神聖なる悲劇 01

007

 シェスラートはサライと共に歩いていた。何をするでもなく、てくてくと。
「ええと、案内すると言っても、どこに案内すれば……どこに何があって、誰が炊事の担当者とか、この人に言えばこれをやってくれるとかそういう一通りの説明は聞いたよな? たぶん巫女姫なら誰に何を言ったって優先して誰も彼もがやってくれるだろうから心配いらないと思うけど、一応まだ聞きたいこととか、さっきの説明で覚え切れなかったからまた聞きなおしたいところかあったら、教えるよ? 俺も一度じゃとても覚えられなかったし。俺たちの方は目立つ見た目してるから相手はすぐにわかるっていうのに、不公平だよな?」
 解放軍はそれなりに他国の民を吸収して大きくなったとはいえ、やはり母体であるザリューク人の姿が多い。蒼い髪に橙色の瞳の彼らに比べて、吸血鬼族で白銀の髪に紅い瞳のシェスラートや、ウィスタリア人の銀髪に薄紫の瞳というサライは目立つのだ。そんなシェスラートの言葉に、サライが笑った。

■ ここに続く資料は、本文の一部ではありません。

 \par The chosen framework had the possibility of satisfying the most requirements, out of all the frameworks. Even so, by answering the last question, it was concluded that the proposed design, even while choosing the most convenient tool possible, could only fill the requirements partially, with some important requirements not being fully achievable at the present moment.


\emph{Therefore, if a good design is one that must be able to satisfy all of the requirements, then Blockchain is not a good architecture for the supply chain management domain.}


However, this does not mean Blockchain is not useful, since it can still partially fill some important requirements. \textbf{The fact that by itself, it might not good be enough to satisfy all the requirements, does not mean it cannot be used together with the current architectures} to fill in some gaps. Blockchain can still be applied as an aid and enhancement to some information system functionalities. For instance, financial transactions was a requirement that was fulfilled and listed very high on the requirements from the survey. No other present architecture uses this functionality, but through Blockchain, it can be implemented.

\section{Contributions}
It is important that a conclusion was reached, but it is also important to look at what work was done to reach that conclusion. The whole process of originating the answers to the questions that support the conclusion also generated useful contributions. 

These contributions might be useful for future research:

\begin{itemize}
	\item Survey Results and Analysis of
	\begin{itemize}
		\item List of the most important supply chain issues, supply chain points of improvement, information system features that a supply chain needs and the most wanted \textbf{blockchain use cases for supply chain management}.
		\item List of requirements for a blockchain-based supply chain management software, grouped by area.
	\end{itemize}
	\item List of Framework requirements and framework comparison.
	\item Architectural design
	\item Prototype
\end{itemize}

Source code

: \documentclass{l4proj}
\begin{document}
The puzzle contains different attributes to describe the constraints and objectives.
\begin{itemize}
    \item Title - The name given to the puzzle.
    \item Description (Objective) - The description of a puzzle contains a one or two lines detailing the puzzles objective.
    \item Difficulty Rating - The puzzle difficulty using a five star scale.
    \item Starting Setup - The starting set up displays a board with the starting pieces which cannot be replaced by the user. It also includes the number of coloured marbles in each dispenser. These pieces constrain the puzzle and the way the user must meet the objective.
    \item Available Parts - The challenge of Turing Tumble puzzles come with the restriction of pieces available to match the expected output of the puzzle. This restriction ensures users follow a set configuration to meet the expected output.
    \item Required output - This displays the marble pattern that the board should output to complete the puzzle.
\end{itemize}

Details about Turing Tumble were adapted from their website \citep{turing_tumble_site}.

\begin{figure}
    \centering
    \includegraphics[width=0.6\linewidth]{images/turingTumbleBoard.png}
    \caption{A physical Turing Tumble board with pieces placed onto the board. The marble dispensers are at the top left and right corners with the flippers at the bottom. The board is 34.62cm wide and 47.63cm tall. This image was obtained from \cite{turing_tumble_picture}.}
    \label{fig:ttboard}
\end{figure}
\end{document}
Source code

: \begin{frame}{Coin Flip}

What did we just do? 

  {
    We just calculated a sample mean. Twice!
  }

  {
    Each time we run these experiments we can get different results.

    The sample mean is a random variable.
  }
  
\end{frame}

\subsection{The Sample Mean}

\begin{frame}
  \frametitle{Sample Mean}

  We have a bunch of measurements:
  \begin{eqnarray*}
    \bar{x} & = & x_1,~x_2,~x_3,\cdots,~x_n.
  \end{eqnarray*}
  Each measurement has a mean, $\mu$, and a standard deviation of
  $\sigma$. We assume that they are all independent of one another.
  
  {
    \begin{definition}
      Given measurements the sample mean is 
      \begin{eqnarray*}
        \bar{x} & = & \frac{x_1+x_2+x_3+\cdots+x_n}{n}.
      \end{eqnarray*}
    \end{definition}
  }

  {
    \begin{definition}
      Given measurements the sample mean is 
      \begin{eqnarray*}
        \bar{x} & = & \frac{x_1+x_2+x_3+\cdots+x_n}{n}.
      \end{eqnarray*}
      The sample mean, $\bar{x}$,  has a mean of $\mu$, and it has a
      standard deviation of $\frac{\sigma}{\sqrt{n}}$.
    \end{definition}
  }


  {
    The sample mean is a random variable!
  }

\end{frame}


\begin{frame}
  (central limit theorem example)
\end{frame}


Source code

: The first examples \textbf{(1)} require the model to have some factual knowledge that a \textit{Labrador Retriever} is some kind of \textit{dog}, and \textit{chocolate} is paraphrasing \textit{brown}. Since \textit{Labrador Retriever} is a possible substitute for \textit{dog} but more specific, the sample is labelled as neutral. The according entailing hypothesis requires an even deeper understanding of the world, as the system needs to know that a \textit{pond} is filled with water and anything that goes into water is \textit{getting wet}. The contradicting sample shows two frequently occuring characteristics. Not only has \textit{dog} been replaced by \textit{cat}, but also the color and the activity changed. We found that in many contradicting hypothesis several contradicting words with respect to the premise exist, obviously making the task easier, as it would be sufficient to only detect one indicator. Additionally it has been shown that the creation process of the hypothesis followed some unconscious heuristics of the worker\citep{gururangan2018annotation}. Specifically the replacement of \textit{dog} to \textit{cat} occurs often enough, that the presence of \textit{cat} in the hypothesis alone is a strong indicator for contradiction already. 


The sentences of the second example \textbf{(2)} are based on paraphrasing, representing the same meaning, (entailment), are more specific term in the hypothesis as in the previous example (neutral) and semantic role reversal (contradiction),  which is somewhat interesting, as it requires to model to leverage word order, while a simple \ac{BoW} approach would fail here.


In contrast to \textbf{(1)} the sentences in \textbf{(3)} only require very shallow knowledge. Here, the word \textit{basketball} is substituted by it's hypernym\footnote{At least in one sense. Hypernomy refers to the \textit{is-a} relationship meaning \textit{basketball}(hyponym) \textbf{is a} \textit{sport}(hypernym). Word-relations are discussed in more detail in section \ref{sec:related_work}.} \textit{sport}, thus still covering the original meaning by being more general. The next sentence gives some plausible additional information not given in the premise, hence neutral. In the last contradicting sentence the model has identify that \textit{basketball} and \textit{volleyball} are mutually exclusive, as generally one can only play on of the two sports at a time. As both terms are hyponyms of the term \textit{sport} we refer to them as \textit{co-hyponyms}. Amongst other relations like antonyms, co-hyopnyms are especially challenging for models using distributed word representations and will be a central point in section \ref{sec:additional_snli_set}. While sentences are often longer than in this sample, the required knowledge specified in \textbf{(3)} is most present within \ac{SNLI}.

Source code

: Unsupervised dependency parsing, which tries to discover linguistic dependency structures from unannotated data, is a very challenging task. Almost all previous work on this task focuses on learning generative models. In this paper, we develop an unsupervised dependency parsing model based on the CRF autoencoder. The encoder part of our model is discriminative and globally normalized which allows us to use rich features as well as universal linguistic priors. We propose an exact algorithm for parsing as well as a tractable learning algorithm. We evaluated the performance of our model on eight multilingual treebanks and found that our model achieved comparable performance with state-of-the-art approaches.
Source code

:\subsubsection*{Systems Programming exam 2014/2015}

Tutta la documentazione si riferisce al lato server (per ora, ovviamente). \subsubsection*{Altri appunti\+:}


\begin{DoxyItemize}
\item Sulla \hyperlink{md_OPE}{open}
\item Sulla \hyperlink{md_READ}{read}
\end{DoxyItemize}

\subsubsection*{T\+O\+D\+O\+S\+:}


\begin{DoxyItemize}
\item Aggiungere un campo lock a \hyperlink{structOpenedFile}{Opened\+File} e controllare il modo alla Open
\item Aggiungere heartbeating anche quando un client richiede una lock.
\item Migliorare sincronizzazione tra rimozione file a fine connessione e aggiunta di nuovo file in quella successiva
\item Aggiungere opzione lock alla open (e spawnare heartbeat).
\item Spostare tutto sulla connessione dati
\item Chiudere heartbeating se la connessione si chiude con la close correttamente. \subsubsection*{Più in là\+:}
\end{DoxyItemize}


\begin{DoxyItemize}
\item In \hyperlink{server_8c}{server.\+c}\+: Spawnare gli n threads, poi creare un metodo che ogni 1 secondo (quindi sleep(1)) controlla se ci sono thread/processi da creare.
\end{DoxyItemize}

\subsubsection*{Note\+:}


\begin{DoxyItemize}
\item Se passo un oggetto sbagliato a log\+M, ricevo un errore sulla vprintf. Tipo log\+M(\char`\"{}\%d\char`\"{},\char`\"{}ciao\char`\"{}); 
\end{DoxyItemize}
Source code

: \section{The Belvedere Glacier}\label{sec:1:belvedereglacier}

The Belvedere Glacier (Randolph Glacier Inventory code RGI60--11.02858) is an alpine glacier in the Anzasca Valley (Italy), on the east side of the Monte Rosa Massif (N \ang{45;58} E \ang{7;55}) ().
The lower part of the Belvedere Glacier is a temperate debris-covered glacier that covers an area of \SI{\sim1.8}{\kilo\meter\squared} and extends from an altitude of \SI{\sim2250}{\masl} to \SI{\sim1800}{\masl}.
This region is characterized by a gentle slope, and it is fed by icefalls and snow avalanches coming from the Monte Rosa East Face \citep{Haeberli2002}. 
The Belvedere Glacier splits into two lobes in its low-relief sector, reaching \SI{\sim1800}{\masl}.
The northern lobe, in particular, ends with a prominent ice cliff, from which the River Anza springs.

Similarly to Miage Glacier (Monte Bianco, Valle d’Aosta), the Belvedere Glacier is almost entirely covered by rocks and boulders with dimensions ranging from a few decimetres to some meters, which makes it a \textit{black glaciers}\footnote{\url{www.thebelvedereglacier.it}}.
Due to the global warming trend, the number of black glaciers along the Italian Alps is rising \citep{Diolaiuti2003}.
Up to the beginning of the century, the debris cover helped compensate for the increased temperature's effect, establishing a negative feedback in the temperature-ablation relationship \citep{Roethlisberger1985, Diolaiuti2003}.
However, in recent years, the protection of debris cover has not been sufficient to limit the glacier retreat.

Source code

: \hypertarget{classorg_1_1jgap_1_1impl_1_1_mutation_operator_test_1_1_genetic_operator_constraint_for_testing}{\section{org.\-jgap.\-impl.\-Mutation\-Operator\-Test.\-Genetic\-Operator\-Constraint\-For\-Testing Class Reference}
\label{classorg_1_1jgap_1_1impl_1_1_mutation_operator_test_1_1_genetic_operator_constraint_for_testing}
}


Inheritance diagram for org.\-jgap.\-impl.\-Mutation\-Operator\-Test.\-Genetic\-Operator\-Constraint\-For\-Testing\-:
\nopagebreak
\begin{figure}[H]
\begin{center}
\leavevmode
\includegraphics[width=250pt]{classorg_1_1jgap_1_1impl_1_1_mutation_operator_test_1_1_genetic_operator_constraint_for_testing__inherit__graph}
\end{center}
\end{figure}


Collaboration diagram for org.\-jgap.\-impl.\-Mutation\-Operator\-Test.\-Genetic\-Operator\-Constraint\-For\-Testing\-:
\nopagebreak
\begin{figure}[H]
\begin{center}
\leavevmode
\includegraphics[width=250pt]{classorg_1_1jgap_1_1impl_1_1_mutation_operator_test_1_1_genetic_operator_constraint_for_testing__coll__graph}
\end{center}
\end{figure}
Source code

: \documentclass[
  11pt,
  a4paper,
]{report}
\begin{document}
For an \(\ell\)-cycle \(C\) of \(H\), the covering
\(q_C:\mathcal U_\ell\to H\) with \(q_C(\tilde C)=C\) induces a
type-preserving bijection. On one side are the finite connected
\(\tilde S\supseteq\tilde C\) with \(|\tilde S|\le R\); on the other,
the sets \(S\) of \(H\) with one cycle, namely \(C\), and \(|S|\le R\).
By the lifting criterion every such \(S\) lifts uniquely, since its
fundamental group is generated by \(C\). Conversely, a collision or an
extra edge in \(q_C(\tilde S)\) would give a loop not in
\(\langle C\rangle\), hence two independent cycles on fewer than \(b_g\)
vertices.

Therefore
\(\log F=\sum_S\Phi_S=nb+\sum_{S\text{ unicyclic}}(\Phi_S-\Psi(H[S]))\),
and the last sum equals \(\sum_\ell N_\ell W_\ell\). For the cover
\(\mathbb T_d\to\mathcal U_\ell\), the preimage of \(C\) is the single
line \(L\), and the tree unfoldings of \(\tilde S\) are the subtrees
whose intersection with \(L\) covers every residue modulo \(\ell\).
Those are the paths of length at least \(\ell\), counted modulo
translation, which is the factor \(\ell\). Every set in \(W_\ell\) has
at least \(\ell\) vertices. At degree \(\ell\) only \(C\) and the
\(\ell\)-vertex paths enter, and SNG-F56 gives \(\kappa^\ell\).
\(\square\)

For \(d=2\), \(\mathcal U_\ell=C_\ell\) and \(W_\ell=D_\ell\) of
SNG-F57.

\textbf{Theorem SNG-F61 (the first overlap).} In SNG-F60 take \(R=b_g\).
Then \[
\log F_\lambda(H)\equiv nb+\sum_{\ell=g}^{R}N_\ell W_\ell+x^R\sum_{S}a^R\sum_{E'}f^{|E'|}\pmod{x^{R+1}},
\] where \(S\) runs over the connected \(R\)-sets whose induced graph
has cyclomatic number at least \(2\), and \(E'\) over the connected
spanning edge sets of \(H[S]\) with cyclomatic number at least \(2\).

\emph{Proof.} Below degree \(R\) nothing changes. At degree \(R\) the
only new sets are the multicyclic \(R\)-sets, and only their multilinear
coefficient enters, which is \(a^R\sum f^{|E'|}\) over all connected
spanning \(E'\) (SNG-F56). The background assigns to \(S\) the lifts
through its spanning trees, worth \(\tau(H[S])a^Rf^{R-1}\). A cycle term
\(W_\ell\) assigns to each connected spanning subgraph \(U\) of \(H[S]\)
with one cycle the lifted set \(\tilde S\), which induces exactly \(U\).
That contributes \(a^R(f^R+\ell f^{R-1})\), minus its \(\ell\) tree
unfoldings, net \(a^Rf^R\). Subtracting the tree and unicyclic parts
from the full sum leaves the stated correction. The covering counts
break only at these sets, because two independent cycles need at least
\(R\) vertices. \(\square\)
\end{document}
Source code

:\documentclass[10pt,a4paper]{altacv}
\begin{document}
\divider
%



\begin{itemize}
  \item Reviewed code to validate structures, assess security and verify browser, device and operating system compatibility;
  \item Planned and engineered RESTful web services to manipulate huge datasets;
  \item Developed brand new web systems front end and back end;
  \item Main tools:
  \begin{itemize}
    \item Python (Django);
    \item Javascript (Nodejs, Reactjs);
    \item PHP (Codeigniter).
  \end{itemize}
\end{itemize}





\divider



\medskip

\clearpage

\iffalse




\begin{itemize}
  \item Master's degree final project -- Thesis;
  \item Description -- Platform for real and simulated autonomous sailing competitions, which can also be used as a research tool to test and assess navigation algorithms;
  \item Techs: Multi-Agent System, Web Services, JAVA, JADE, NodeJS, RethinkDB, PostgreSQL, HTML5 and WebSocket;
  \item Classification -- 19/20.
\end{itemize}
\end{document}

「お気遣いありがとう。どうか、サライと呼んでください。吸血鬼さん」
「じゃあ、俺はシェスラート。ええと、こういう場合、巫女姫に対しても敬語とか使わなきゃ駄目? ロゼに関しても今まで王族だとかそういうの知らなくて、普通に接してきちゃったんだけど。でもあっちは別にいいかなぁ」
 首を傾げるシェスラートの言葉に、サライは白い指を口元に当てて、ますます嬉しそうにした。兵士たちの集う天幕と天幕の間を歩きながら、軽やかな笑い声が振り撒かれる。
「あ、巫女姫さまだー!」
「巫女さまだぞ! オイ、見ろよ! すっげー美人!」
「巫女様―! 俺たちにどうか、神のご加護をっ!」
 戦闘に直接参加する兵士たちはもちろん、炊き出し班に所属する女子どもたちからもサライは人気が高い。巫女とはこれほどまでに人心を集め左右するものなのかと知って、シェスラートは感心する。一通り集まってきた人々に手を振り、自らの仕事に戻る彼らから離れて人の少ない場所、荷物置き場と化している大天幕の一つの裏手に来たサライは話の続きを笑顔で切り出す。
「あたしに対しては、敬語なんかいらないわよ」
「そう言ってもらえると助かる。どうもあれはむず痒い」
「嘘おっしゃい。本当は慣れているくせに」
 何故慣れているのかを言わないままに、サライが続けた。
「いつまで自分を隠し続けるの? そんなことで人生本当に楽しい?」
「きっついこと言うなぁ……」
 相手に有無を言わせない笑顔を浮かべるのがサライならば、シェスラートは相手に感情を読み取らせない微苦笑を浮かべるばかりだ。今現在の時点でそれに誤魔化されているのは主にロゼッテで、サライには最初から全て見抜かれていることもわかっていた。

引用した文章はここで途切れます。